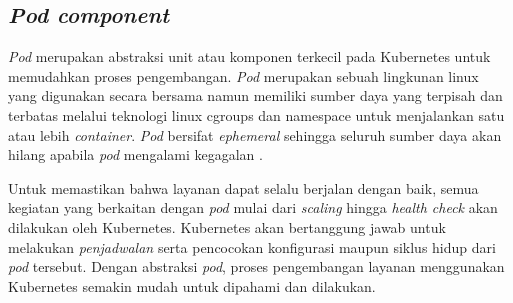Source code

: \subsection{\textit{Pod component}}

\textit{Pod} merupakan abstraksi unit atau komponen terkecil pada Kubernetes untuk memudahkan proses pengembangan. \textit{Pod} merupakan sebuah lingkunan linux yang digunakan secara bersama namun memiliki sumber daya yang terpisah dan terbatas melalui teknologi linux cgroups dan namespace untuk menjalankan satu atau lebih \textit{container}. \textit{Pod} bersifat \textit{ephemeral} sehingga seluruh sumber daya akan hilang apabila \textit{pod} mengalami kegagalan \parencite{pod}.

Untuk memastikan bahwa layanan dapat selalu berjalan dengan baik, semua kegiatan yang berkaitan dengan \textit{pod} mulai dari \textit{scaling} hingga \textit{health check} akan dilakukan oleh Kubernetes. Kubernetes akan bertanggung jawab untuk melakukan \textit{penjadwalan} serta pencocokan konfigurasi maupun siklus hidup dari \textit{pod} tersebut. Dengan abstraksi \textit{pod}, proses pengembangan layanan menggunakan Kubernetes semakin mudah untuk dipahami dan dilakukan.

§

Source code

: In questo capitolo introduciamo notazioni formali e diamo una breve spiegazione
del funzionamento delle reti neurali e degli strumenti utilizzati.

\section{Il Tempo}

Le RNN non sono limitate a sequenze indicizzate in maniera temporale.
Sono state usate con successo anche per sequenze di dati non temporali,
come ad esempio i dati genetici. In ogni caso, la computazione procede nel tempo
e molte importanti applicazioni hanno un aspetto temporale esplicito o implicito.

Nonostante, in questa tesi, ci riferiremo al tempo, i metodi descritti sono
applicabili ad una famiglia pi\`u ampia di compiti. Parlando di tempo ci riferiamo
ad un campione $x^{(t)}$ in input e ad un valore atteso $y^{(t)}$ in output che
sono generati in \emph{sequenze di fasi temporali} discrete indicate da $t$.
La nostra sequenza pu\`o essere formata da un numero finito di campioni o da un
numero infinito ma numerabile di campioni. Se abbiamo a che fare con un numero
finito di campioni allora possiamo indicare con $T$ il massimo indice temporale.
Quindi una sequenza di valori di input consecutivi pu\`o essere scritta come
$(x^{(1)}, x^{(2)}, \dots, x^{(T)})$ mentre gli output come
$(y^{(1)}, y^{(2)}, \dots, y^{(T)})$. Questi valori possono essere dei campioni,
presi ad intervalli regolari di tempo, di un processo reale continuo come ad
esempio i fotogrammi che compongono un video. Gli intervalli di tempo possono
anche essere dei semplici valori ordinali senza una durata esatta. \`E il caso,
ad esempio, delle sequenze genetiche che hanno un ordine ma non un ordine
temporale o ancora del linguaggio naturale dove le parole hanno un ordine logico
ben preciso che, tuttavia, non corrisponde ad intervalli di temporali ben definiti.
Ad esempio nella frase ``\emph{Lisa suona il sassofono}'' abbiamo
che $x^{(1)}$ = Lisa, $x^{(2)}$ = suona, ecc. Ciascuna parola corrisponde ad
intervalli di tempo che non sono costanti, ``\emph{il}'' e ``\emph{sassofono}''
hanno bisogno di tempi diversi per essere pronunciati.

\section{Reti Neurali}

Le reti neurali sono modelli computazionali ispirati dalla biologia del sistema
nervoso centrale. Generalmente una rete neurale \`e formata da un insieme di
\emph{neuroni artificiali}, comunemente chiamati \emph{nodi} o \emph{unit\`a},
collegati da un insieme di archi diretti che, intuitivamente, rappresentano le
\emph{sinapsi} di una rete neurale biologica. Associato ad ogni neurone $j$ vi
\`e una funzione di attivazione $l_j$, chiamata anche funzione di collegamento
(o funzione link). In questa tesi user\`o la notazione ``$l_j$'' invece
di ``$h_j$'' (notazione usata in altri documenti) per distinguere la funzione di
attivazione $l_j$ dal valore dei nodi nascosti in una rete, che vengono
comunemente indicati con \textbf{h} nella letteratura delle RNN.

§

> **What you have to do**
Please copy, exactly and with nothing else, the lines above beginning at the line that has "la funzione di" and ending with the line that has "comunemente indicati con".

> **Response area**
di ``$h_j$'' (notazione usata in altri documenti) per distinguere la funzione di
attivazione $l_j$ dal valore dei nodi nascosti in una rete, che vengono
comunemente indicati con \textbf{h} nella letteratura delle RNN.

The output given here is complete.